手をギュッと握ると汗をぐっしょりとかいていた。
「どうぞ」
と、早苗さんの声が聞こえて病室の扉を開く。
早苗さんがベッドの隣の椅子に座っている。
ベッドを見ると、そこには、
目を閉じた響君が寝かされていて、頭には包帯が巻かれていて‥‥
その姿を見た私は、自分の身体から血の気が引いていくのが分かった。
力が抜けて立っていられなくなり、膝から床に崩れ落ち、
「ごめんなさい、ごめんなさい、ごめんなさい、ごめんなさい、ごめっ‥っ‥さ‥い‥わだじのせいで、ひびぎぐんが‥っ‥ごめ‥っなさい」
と、目から零れるものを拭う事もせずに、そのまま土下座するように響君と早苗さんに謝り続ける事しかできなかった。

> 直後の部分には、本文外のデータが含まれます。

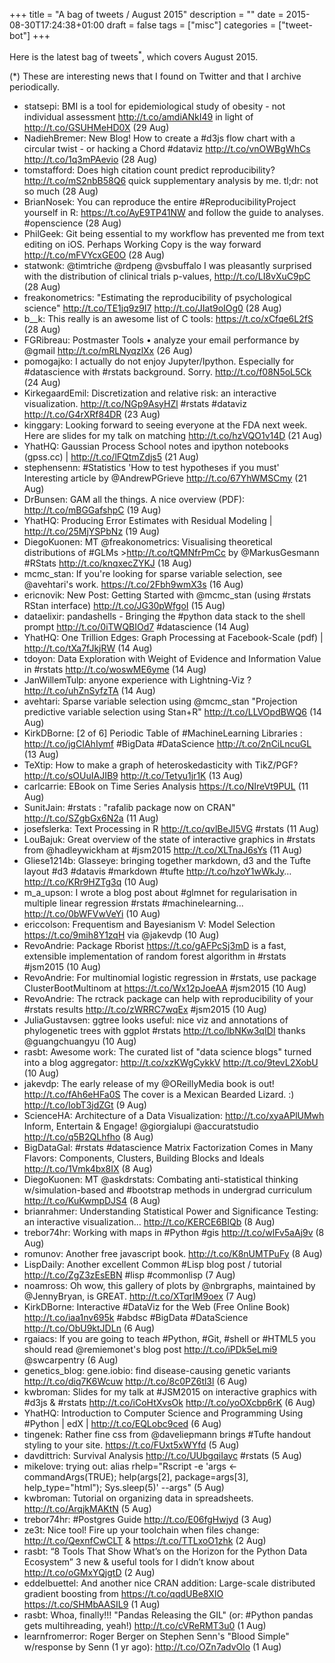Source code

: +++
title = "A bag of tweets / August 2015"
description = ""
date = 2015-08-30T17:24:38+01:00
draft = false
tags = ["misc"]
categories = ["tweet-bot"]
+++

Here is the latest bag of tweets<sup>*</sup>, which covers August 2015.

<!--more-->

(*) These are interesting news that I found on Twitter and that I archive periodically.

* statsepi: BMI is a tool for epidemiological study of obesity - not individual assessment <http://t.co/amdiANkI49> in light of <http://t.co/GSUHMeHD0X> (29 Aug)
* NadiehBremer: New Blog! How to create a #d3js flow chart with a circular twist - or hacking a Chord #dataviz <http://t.co/vnOWBgWhCs> <http://t.co/1q3mPAevio> (28 Aug)
* tomstafford: Does high citation count predict reproducibility? <http://t.co/mS2nbB58Q6> quick supplementary analysis by me. tl;dr: not so much (28 Aug)
* BrianNosek: You can reproduce the entire #ReproducibilityProject yourself in R: <https://t.co/AyE9TP41NW> and follow the guide to analyses. #openscience (28 Aug)
* PhilGeek: Git being essential to my workflow has prevented me from text editing on iOS. Perhaps Working Copy is the way forward <http://t.co/mFVYcxGE0O> (28 Aug)
* statwonk: @timtriche @rdpeng @vsbuffalo I was pleasantly surprised with the distribution of clinical trials p-values, <http://t.co/LI8vXuC9pC> (28 Aug)
* freakonometrics: "Estimating the reproducibility of psychological science" <http://t.co/TE1jq9z9I7> <http://t.co/JIat9oIOg0> (28 Aug)
* b__k: This really is an awesome list of C tools: <https://t.co/xCfqe6L2fS> (28 Aug)
* FGRibreau: Postmaster Tools • analyze your email performance by @gmail <http://t.co/mRLNyqzlXx> (26 Aug)
* pomogajko: I actually do not enjoy Jupyter/Ipython. Especially for #datascience with #rstats background. Sorry.
<http://t.co/f08N5oL5Ck> (24 Aug)
* KirkegaardEmil: Discretization and relative risk: an interactive visualization. <http://t.co/NGp9AsyHZl> #rstats #dataviz <http://t.co/G4rXRf84DR> (23 Aug)
* kinggary: Looking forward to seeing everyone at the FDA next week. Here are slides for my talk on matching <http://t.co/hzVQO1v14D> (21 Aug)
* YhatHQ: Gaussian Process School notes and ipython notebooks (gpss.cc) | <http://t.co/lFQtmZdjs5> (21 Aug)
* stephensenn: #Statistics 'How to test hypotheses if you must' Interesting article by @AndrewPGrieve  <http://t.co/67YhWMSCmy> (21 Aug)
* DrBunsen: GAM all the things. A nice overview (PDF): <http://t.co/mBGGafshpC> (19 Aug)
* YhatHQ: Producing Error Estimates with Residual Modeling | <http://t.co/25MjYSPbNz> (19 Aug)
* DiegoKuonen: MT @freakonometrics: Visualising theoretical distributions of #GLMs ><http://t.co/tQMNfrPmCc> by @MarkusGesmann #RStats <http://t.co/knqxecZYKJ> (18 Aug)
* mcmc_stan: If you're looking for sparse variable selection, see @avehtari's work. <https://t.co/2Fbh9wmX3s> (16 Aug)
* ericnovik: New Post: Getting Started with @mcmc_stan (using #rstats RStan interface) <http://t.co/JG30pWfgoI> (15 Aug)
* dataelixir: pandashells - Bringing the #python data stack to the shell prompt <http://t.co/0iTWQBIOd7> #datascience (14 Aug)
* YhatHQ: One Trillion Edges: Graph Processing at Facebook-Scale (pdf) | <http://t.co/tXa7fJkjRW> (14 Aug)
* tdoyon: Data Exploration with Weight of Evidence and Information Value in #rstats <http://t.co/woswME6yme> (14 Aug)
* JanWillemTulp: anyone experience with Lightning-Viz ? <http://t.co/uhZnSyfzTA> (14 Aug)
* avehtari: Sparse variable selection using @mcmc_stan "Projection predictive variable selection using Stan+R" <http://t.co/LLVOpdBWQ6> (14 Aug)
* KirkDBorne: [2 of 6] Periodic Table of #MachineLearning Libraries : <http://t.co/jgCIAhIymf> #BigData #DataScience <http://t.co/2nCiLncuGL> (13 Aug)
* TeXtip: How to make a graph of heteroskedasticity with TikZ/PGF? <http://t.co/sOUuIAJIB9> <http://t.co/Tetyu1jr1K> (13 Aug)
* carlcarrie: EBook on Time Series Analysis <https://t.co/NIreVt9PUL> (11 Aug)
* SunitJain: #rstats :  "rafalib package now on CRAN" <http://t.co/SZgbGx6N2a> (11 Aug)
* josefslerka: Text Processing in R <http://t.co/qvlBeJI5VG> #rstats (11 Aug)
* LouBajuk: Great overview of the state of interactive graphics in #rstats from @hadleywickham at #jsm2015 <http://t.co/XLTnaJ6sYs> (11 Aug)
* Gliese1214b: Glasseye: bringing together markdown, d3 and the Tufte layout #d3 #datavis #markdown #tufte <http://t.co/hzoY1wWkJy>… <http://t.co/KRr9HZTg3q> (10 Aug)
* m_a_upson: I wrote a blog post about #glmnet for regularisation in multiple linear regression #rstats #machinelearning... <http://t.co/0bWFVwVeYi> (10 Aug)
* ericcolson: Frequentism and Bayesianism V: Model Selection <https://t.co/9mih8Y1zqH> via @jakevdp (10 Aug)
* RevoAndrie: Package Rborist <https://t.co/gAFPcSj3mD> is a fast, extensible implementation of random forest algorithm in #rstats #jsm2015 (10 Aug)
* RevoAndrie: For multinomial logistic regression in #rstats, use package ClusterBootMultinom at <https://t.co/Wx12pJoeAA> #jsm2015 (10 Aug)
* RevoAndrie: The rctrack package can help with reproducibility of your #rstats results <http://t.co/zWRRC7wqEx> #jsm2015 (10 Aug)
* JuliaGustavsen: ggtree looks useful: nice viz and annotations of phylogenetic trees with ggplot  #rstats <http://t.co/lbNKw3qIDI>  thanks @guangchuangyu (10 Aug)
* rasbt: Awesome work: The curated list of "data science blogs" turned into a blog aggregator: <http://t.co/xzKWgCykkV> <http://t.co/9tevL2XobU> (10 Aug)
* jakevdp: The early release of my @OReillyMedia book is out! <http://t.co/fAh6eHFa0S> The cover is a Mexican Bearded Lizard. :) <http://t.co/IobT3jdZGt> (9 Aug)
* ScienceHA: Architecture of a Data Visualization: <http://t.co/xyaAPlUMwh> Inform, Entertain & Engage! @giorgialupi @accuratstudio <http://t.co/q5B2QLhfho> (8 Aug)
* BigDataGal: #rstats #datascience Matrix Factorization Comes in Many Flavors: Components, Clusters, Building Blocks and Ideals <http://t.co/1Vmk4bx8IX> (8 Aug)
* DiegoKuonen: MT @askdrstats: Combating anti-statistical thinking w/simulation-based and #bootstrap methods in undergrad curriculum <http://t.co/KuKwmpDJS4> (8 Aug)
* brianrahmer: Understanding Statistical Power and Significance Testing: an interactive visualization... <http://t.co/KERCE6BIQb> (8 Aug)
* trebor74hr: Working with maps in #Python #gis <http://t.co/wlFv5aAj9v> (8 Aug)
* romunov: Another free javascript book. <http://t.co/K8nUMTPuFy> (8 Aug)
* LispDaily: Another excellent Common #Lisp blog post / tutorial <http://t.co/ZgZ3zEsEBN> #lisp #commonlisp (7 Aug)
* noamross: Oh wow, this gallery of plots by @nbrgraphs, maintained by @JennyBryan, is GREAT. <http://t.co/XTqrIM9oex> (7 Aug)
* KirkDBorne: Interactive #DataViz for the Web (Free Online Book) <http://t.co/iaa1nv695k> #abdsc #BigData #DataScience <http://t.co/ObU9ktJDLn> (6 Aug)
* rgaiacs: If you are going to teach #Python, #Git, #shell or #HTML5 you should read @remiemonet's blog post <http://t.co/iPDk5eLmi9> @swcarpentry (6 Aug)
* genetics_blog: gene.iobio: find disease-causing genetic variants <http://t.co/diq7K6Wcuw> <http://t.co/8c0PZ6tl3l> (6 Aug)
* kwbroman: Slides for my talk at #JSM2015 on interactive graphics with #d3js & #rstats <http://t.co/iCoHtXvsOk> <http://t.co/yoOXcbp6rK> (6 Aug)
* YhatHQ: Introduction to Computer Science and Programming Using #Python | edX | <http://t.co/EQLobc9ced> (6 Aug)
* tingenek: Rather fine css from @daveliepmann brings #Tufte handout styling to your site. <https://t.co/FUxt5xWYfd> (5 Aug)
* davdittrich: Survival Analysis <http://t.co/UUbgqiIayc> #rstats (5 Aug)
* mikelove: trying out: alias rhelp="Rscript -e 'args <- commandArgs(TRUE); help(args[2], package=args[3], help_type=\"html\"); Sys.sleep(5)' --args" (5 Aug)
* kwbroman: Tutorial on organizing data in spreadsheets. <http://t.co/ArqjkMAKtN> (5 Aug)
* trebor74hr: #Postgres Guide <http://t.co/E06fgHwjyd> (3 Aug)
* ze3t: Nice tool! Fire up your toolchain when files change: <http://t.co/QexnfCwCLT> & <https://t.co/TTLxoO1zhk> (2 Aug)
* rasbt: “8 Tools That Show What’s on the Horizon for the Python Data Ecosystem”  3 new & useful tools for I didn’t know about <http://t.co/oGMxYQjgtD> (2 Aug)
* eddelbuettel: And another nice CRAN addition: Large-scale distributed gradient boosting from <https://t.co/qqdUBe8XIO>  <https://t.co/SHMbAASIL9> (1 Aug)
* rasbt: Whoa, finally!!! "Pandas Releasing the GIL" (or: #Python pandas gets multihreading, yeah!) <http://t.co/cVReRMT3u0> (1 Aug)
* learnfromerror: Roger Berger on Stephen Senn's "Blood Simple" w/response by Senn (1 yr ago): <http://t.co/OZn7advOlo> (1 Aug)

「美麗ちゃん、頭を上げて。美麗ちゃんが謝る事なんて何にもないんだよ」
そんな私を早苗さんは抱き上げるようにして立ち上がらせると、椅子に座らせた。
俯いた私に
「美麗ちゃん」
逸らす事は許さないというように目の高さを合わせて力のこもった目で、早苗さんが私を見る。
「‥はい」
目を合わせると早苗さんは笑顔になって
「この子、階段から突き落とされた美麗ちゃんを庇ったんだってね」
そう言って、ベッドで眠っている響君の手を握った。
「まったく寝坊助なんだから。早く起きないかしら。よくやったって褒めてあげないと」
早苗さんが優しい顔を響君に向けてから、私に視線を戻す。
「だから美麗ちゃんも、響が起きたらごめんなさいじゃなくて、ありがとうって言ってあげてね」
その言葉に何も返せずに、ただ私の膝をぽたりぽたりと落ちて来る雫が濡らしてゆく。
すると、温かいものに包まれて
「響なら大丈夫だから。大丈夫」
私の涙が枯れるまで、早苗さんはずっと抱きしめてくれた。